◆ Try it
Upon reaching the line containing "8. 201 阳明病，脉浮而紧者，必潮热，发作有时，但浮者，必盗汗出", output that line and all remaining lines exactly, through the end of the entries, and output nothing before it.

◆ Supplied material
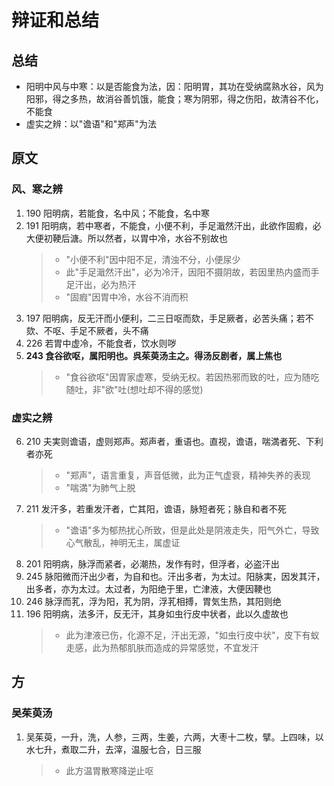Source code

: # 辩证和总结

## 总结

- 阳明中风与中寒：以是否能食为法，因：阳明胃，其功在受纳腐熟水谷，风为阳邪，得之多热，故消谷善饥饿，能食；寒为阴邪，得之伤阳，故清谷不化，不能食
- 虚实之辨：以"谵语"和"郑声"为法

## 原文

### 风、寒之辨

1. 190 阳明病，若能食，名中风；不能食，名中寒
2. 191 阳明病，若中寒者，不能食，小便不利，手足濈然汗出，此欲作固瘕，必大便初鞕后溏。所以然者，以胃中冷，水谷不别故也
   > - "小便不利"因中阳不足，清浊不分，小便尿少
   > - 此"手足濈然汗出"，必为冷汗，因阳不摄阴故，若因里热内盛而手足汗出，必为热汗
   > - "固瘕"因胃中冷，水谷不消而积
3. 197 阳明病，反无汗而小便利，二三日呕而欬，手足厥者，必苦头痛；若不欬、不呕、手足不厥者，头不痛
4. 226 若胃中虚冷，不能食者，饮水则哕
5. <strong>243 食谷欲呕，属阳明也。呉茱萸汤主之。得汤反剧者，属上焦也</strong>
   > - "食谷欲呕"因胃家虚寒，受纳无权。若因热邪而致的吐，应为随吃随吐，非"欲"吐(想吐却不得的感觉)

### 虚实之辨

6. 210 夫実则谵语，虚则郑声。郑声者，重语也。直视，谵语，喘満者死、下利者亦死
   > - "郑声"，语言重复，声音低微，此为正气虚衰，精神失养的表现
   > - "喘満"为肺气上脱
7. 211 发汗多，若重发汗者，亡其阳，谵语，脉短者死；脉自和者不死
   > - "谵语"多为郁热扰心所致，但是此处是阴液走失，阳气外亡，导致心气散乱，神明无主，属虚证
8. 201 阳明病，脉浮而紧者，必潮热，发作有时，但浮者，必盗汗出
9. 245 脉阳微而汗出少者，为自和也。汗出多者，为太过。阳脉実，因发其汗，出多者，亦为太过。太过者，为阳绝于里，亡津液，大便因鞕也
10. 246 脉浮而芤，浮为阳，芤为阴，浮芤相搏，胃気生热，其阳则绝
11. 196 阳明病，法多汗，反无汗，其身如虫行皮中状者，此以久虚故也
    > - 此为津液已伤，化源不足，汗出无源，"如虫行皮中状"，皮下有蚁走感，此为热郁肌肤而造成的异常感觉，不宜发汗

## 方

### 吴茱萸汤

1. 吴茱萸，一升，洗，人参，三两，生姜，六两，大枣十二枚，擘。上四味，以水七升，煮取二升，去滓，温服七合，日三服
   > - 此方温胃散寒降逆止呕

◆ Result of the task
8. 201 阳明病，脉浮而紧者，必潮热，发作有时，但浮者，必盗汗出
9. 245 脉阳微而汗出少者，为自和也。汗出多者，为太过。阳脉実，因发其汗，出多者，亦为太过。太过者，为阳绝于里，亡津液，大便因鞕也
10. 246 脉浮而芤，浮为阳，芤为阴，浮芤相搏，胃気生热，其阳则绝
11. 196 阳明病，法多汗，反无汗，其身如虫行皮中状者，此以久虚故也
    > - 此为津液已伤，化源不足，汗出无源，"如虫行皮中状"，皮下有蚁走感，此为热郁肌肤而造成的异常感觉，不宜发汗

## 方

### 吴茱萸汤

1. 吴茱萸，一升，洗，人参，三两，生姜，六两，大枣十二枚，擘。上四味，以水七升，煮取二升，去滓，温服七合，日三服
   > - 此方温胃散寒降逆止呕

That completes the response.